▶ [Task description] Each line of the records has to be copied exactly, though the pictures must be left out.
:::::
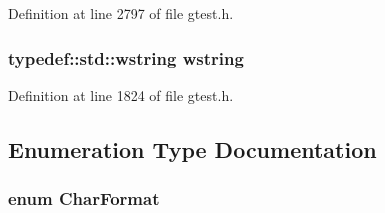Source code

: \-Definition at line 2797 of file gtest.\-h.

\hypertarget{namespacetesting_1_1internal_a393885eea6349a55ca3640cccbe912a6}{
\subsubsection[{wstring}]{\setlength{\rightskip}{0pt plus 5cm}typedef\-::std\-::wstring {\bf wstring}}}\label{d0/da7/namespacetesting_1_1internal_a393885eea6349a55ca3640cccbe912a6}


\-Definition at line 1824 of file gtest.\-h.



\subsection{\-Enumeration \-Type \-Documentation}
\hypertarget{namespacetesting_1_1internal_a86978cfc154f3443116d1405a5777539}{
\subsubsection[{\-Char\-Format}]{\setlength{\rightskip}{0pt plus 5cm}enum {\bf \-Char\-Format}}}\label{d0/da7/namespacetesting_1_1internal_a86978cfc154f3443116d1405a5777539}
:::::
▶ [Your response]
Source code

: \-Definition at line 2797 of file gtest.\-h.

\hypertarget{namespacetesting_1_1internal_a393885eea6349a55ca3640cccbe912a6}{
\subsubsection[{wstring}]{\setlength{\rightskip}{0pt plus 5cm}typedef\-::std\-::wstring {\bf wstring}}}\label{d0/da7/namespacetesting_1_1internal_a393885eea6349a55ca3640cccbe912a6}


\-Definition at line 1824 of file gtest.\-h.



\subsection{\-Enumeration \-Type \-Documentation}
\hypertarget{namespacetesting_1_1internal_a86978cfc154f3443116d1405a5777539}{
\subsubsection[{\-Char\-Format}]{\setlength{\rightskip}{0pt plus 5cm}enum {\bf \-Char\-Format}}}\label{d0/da7/namespacetesting_1_1internal_a86978cfc154f3443116d1405a5777539}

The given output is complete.